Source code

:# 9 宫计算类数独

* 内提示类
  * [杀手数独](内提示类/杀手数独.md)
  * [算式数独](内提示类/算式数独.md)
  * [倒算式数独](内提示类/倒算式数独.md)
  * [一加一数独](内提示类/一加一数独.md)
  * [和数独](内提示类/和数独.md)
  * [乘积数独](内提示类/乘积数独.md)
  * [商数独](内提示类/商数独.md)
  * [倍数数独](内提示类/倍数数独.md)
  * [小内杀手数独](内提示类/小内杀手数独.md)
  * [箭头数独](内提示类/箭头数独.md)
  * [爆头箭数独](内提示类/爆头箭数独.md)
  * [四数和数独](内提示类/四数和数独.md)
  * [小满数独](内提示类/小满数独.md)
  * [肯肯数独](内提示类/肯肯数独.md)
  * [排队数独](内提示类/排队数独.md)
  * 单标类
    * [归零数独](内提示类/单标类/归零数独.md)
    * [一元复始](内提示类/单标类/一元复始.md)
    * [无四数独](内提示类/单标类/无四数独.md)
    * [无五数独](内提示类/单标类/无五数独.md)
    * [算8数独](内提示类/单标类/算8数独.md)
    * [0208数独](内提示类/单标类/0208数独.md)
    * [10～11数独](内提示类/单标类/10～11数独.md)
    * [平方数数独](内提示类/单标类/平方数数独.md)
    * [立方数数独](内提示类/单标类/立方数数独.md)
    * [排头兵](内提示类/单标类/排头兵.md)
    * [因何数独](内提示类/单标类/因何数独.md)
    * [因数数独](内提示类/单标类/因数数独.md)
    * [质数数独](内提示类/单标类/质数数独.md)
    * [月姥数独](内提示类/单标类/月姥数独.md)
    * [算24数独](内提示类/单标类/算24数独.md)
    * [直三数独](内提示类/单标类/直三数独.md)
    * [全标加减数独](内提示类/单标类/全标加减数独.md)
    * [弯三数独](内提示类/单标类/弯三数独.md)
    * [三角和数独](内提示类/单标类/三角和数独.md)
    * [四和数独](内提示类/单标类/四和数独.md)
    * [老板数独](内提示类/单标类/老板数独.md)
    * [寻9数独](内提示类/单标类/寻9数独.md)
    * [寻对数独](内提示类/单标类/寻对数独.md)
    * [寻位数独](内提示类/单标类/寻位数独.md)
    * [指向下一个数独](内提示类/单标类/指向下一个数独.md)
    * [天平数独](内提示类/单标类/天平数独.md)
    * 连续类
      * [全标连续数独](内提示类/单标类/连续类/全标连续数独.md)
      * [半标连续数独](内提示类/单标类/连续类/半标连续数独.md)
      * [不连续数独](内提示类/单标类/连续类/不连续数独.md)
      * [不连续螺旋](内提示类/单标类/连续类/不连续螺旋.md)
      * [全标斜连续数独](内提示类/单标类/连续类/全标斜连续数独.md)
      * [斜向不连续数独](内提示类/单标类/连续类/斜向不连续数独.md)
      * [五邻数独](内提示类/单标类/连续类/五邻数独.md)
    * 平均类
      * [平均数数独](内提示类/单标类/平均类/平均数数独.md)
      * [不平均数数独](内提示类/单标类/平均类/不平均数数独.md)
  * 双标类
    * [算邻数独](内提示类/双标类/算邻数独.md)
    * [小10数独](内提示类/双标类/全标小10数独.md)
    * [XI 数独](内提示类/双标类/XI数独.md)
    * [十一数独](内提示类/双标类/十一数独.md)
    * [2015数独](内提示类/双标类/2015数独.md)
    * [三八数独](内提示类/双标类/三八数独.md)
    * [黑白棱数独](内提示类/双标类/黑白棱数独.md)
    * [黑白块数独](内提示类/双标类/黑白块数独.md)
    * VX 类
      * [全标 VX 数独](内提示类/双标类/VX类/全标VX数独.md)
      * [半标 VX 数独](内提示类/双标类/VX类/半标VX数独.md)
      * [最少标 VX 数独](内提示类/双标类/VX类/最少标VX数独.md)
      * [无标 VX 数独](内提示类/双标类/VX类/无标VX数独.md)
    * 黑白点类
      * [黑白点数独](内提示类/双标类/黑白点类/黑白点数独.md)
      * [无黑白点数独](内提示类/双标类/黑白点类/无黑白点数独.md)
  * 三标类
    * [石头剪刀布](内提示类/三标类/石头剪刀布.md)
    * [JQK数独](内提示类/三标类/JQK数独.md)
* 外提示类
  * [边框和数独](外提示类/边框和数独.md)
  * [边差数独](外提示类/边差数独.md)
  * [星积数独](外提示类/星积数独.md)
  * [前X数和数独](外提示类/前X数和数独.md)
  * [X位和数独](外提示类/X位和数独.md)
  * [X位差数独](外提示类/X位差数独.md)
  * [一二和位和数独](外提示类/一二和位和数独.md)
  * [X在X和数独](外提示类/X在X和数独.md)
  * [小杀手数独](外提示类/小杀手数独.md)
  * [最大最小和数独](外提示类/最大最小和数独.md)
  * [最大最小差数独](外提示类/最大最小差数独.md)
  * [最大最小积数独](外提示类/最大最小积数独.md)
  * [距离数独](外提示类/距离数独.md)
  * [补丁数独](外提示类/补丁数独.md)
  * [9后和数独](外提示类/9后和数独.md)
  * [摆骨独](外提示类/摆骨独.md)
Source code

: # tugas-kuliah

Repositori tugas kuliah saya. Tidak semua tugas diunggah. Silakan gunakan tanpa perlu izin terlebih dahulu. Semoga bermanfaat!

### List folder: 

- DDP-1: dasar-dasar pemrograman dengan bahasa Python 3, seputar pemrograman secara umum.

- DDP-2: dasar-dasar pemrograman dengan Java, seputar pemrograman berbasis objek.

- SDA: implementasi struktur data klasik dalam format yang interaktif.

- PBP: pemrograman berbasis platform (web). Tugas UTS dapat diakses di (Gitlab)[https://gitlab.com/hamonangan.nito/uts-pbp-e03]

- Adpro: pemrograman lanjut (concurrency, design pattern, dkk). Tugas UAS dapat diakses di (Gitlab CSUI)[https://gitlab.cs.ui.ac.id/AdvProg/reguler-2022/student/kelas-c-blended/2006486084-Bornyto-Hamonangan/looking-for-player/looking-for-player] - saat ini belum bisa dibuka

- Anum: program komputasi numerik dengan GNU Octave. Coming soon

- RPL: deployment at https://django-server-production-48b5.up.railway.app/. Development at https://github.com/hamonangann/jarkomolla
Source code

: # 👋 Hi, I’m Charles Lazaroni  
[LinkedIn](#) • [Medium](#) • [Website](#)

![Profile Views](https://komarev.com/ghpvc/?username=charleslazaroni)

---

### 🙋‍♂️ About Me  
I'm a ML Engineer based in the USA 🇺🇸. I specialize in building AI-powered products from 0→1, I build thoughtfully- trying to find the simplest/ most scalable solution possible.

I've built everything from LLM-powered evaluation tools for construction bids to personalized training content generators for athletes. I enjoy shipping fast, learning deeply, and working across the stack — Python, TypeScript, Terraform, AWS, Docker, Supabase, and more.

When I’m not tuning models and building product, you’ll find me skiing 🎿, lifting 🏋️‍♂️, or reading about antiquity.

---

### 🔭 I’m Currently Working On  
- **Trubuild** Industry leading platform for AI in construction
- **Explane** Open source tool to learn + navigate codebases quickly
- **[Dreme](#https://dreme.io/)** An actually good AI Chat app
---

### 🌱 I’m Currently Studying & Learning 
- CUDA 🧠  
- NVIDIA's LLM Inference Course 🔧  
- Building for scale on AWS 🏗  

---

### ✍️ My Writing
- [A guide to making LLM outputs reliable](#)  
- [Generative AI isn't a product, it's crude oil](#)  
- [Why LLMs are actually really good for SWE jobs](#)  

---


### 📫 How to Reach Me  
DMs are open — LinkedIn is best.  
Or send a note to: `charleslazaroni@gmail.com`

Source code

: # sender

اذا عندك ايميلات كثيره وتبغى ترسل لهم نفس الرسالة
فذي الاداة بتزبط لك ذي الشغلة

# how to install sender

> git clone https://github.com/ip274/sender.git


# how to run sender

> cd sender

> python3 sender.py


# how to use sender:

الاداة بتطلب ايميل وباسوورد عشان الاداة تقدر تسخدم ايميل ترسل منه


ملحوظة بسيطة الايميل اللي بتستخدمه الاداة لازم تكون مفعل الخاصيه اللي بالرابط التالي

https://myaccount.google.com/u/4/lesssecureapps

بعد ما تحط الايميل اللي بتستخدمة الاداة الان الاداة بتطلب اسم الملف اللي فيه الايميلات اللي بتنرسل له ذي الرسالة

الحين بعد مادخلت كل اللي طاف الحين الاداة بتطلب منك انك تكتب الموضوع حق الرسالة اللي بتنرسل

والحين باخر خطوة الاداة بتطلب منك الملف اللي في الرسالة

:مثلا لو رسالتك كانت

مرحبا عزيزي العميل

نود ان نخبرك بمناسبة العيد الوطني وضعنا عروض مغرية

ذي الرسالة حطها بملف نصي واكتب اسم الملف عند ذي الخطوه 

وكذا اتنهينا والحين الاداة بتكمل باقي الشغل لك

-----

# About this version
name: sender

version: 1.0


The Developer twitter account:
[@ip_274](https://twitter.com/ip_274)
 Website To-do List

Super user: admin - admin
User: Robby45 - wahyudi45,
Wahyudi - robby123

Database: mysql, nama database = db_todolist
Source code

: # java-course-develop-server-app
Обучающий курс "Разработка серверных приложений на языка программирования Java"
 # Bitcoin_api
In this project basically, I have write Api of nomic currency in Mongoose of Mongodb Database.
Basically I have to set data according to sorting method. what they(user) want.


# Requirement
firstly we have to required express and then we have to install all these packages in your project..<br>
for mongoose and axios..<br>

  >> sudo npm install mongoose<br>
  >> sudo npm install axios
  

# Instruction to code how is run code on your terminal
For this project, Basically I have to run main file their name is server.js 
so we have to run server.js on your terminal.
========
→ WHAT THE TASK REQUIRES
The expected answer is a copy of each line in the listing above that contains "actually".

→ FINAL ANSWER
- **[Dreme](#https://dreme.io/)** An actually good AI Chat app
- [Why LLMs are actually really good for SWE jobs](#)  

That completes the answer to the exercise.